To simulate jitter, we accumulate 1000 images affected by shifts that follow a standard (uncorrelated) bi-variate normal distribution with the same rms deviation along the X and Y directions (σ_x,true = σ_y,true). The images are degraded by the diffraction-limited PSF of a 1-m class telescope with a central obscuration of 32.4% working at 525 nm to simulate SUNRISE telescope (Barthol et al. 2011). We evaluate our method under two scenarios: that the images are free from noise and that they are affected by Gaussian noise distribution, producing a S/N of 100. We consider the latter a worst-case scenario for imaging spectropolarimeters such as TuMag.

We adapted the PD algorithm presented in Bailén et al. (2022b) to infer the amount of jitter following Section 2. In this way we ensure that edge effects inherent to the use of fast Fourier transforms (FFTs) and noise amplification are suitably dealt with. We chose a Nelder–Mead algorithm to minimize Eq. (6), as we found this method to be robust enough to sense jitter while not requiring knowledge of the analytical derivatives of the merit function. We used bounds σ_x > 0, σ_y > 0, and 0 < ρ_xy < 1 to guaranty that the solution has a physical meaning and to help the algorithm find the global minimum. The codes were developed in Python and are publicly available¹.

Figure 1 shows the noiseless MHD simulation at the initial time before and after being degraded by the diffraction-limited PSF of the telescope, as well as after inducing jitter with rms amplitudes σ_x,true = σ_y,true = 0.″1 (≃1.8 px). The corresponding contrasts computed as the ratio between the rms of the images and their mean value over the whole FoV are displayed, also. Note that the contrast decreases from 24.2% to 17.5% simply due to the diffraction effects of the telescope. When including jitter, the middle and high-frequency (small-scale) details are further smoothed out, so the contrast is reduced even further to 15.5%.

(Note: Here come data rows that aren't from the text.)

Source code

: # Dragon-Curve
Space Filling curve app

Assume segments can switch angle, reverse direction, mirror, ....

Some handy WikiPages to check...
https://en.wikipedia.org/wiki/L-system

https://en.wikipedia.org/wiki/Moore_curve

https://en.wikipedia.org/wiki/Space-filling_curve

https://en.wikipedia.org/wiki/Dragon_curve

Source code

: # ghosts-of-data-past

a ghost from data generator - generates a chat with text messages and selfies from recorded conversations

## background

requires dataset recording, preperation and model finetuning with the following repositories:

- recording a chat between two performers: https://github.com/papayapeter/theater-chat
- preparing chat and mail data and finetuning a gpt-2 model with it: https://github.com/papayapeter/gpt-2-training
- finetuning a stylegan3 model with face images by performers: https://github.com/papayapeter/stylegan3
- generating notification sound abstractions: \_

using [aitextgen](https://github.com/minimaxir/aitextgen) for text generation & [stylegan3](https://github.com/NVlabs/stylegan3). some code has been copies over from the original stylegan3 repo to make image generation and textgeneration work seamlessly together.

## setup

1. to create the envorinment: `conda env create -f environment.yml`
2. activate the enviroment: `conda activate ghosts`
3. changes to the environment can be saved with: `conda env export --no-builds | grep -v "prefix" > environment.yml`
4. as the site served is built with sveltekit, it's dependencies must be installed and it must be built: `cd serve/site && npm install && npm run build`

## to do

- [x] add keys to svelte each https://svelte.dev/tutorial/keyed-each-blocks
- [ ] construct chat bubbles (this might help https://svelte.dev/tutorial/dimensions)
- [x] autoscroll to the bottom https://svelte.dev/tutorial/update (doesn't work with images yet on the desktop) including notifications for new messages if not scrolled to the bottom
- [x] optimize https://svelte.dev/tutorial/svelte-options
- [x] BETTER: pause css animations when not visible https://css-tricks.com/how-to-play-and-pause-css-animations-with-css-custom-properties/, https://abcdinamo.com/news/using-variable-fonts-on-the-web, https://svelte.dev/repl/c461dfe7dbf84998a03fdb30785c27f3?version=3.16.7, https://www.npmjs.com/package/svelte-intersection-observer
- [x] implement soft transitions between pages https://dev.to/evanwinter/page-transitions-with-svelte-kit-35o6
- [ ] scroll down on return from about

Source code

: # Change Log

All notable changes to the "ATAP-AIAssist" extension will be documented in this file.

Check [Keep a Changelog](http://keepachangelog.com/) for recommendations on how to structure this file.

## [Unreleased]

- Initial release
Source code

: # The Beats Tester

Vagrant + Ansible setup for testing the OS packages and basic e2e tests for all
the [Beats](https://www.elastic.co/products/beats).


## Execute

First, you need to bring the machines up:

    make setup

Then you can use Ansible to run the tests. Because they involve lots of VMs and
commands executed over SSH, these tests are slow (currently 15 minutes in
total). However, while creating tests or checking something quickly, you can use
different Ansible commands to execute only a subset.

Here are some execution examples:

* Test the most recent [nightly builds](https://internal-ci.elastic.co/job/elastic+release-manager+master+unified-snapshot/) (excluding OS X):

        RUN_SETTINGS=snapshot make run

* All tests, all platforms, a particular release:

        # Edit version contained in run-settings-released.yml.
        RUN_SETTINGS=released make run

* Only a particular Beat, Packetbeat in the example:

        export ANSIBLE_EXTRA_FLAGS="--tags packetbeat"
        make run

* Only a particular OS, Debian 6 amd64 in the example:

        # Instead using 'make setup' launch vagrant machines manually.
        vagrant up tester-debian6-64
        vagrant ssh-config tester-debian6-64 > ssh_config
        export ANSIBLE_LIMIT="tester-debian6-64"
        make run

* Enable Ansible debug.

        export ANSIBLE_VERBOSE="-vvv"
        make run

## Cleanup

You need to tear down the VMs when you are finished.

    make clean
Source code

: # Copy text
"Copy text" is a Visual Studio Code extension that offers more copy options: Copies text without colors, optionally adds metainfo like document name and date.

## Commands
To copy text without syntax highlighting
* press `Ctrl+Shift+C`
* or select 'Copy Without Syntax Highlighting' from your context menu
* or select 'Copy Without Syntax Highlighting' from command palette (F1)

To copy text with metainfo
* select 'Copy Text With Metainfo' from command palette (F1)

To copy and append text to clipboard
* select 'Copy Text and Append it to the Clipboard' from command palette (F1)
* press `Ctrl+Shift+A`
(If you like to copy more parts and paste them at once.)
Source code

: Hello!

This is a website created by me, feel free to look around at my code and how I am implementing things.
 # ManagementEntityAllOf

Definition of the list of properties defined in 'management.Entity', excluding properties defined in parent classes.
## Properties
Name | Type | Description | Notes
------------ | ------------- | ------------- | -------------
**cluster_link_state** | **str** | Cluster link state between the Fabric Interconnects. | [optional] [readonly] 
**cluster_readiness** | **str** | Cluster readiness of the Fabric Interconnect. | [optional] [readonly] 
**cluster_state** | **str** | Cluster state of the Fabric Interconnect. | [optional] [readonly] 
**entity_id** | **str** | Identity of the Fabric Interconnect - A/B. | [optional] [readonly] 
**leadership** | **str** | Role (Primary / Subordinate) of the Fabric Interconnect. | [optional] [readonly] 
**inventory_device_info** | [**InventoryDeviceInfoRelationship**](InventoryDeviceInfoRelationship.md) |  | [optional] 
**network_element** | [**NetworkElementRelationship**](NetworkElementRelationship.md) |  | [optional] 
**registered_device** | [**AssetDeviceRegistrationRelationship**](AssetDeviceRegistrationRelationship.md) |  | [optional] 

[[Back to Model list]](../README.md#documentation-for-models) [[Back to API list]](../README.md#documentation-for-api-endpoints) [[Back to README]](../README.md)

We induced 1000 different realizations of jitter in the synthetic data at the initial time of the simulations and varied σ_x,true = σ_y,true from 0 to 0.″15 (∼2.7 px) to study the accuracy of our algorithm with the amount of jitter. We then minimized Eq. (6) using a reference image unaffected by jitter and the jit-tered image, for which S_jitt is fitted. Figure 2 shows the norm of the inferred jitter, ${\sigma }_{\text{inferred}}\equiv {\left({\sigma }_{x,\text{inferred}}^2+{\sigma }_{y,\text{inferred}}^2\right)}^{1/2}$, against the simulated (“true”) one, ${\sigma }_{\text{true}}\equiv {\left({\sigma }_{x,\text{true}}^2+{\sigma }_{y,\text{true}}^2\right)}^{1/2}$. The noiseless and S/N = 100 cases are shown in the top and bottom panels, respectively. The density of points is represented with a gradient of colors: yellowish zones correspond to high-density areas, whereas blueish zones represent low-density areas.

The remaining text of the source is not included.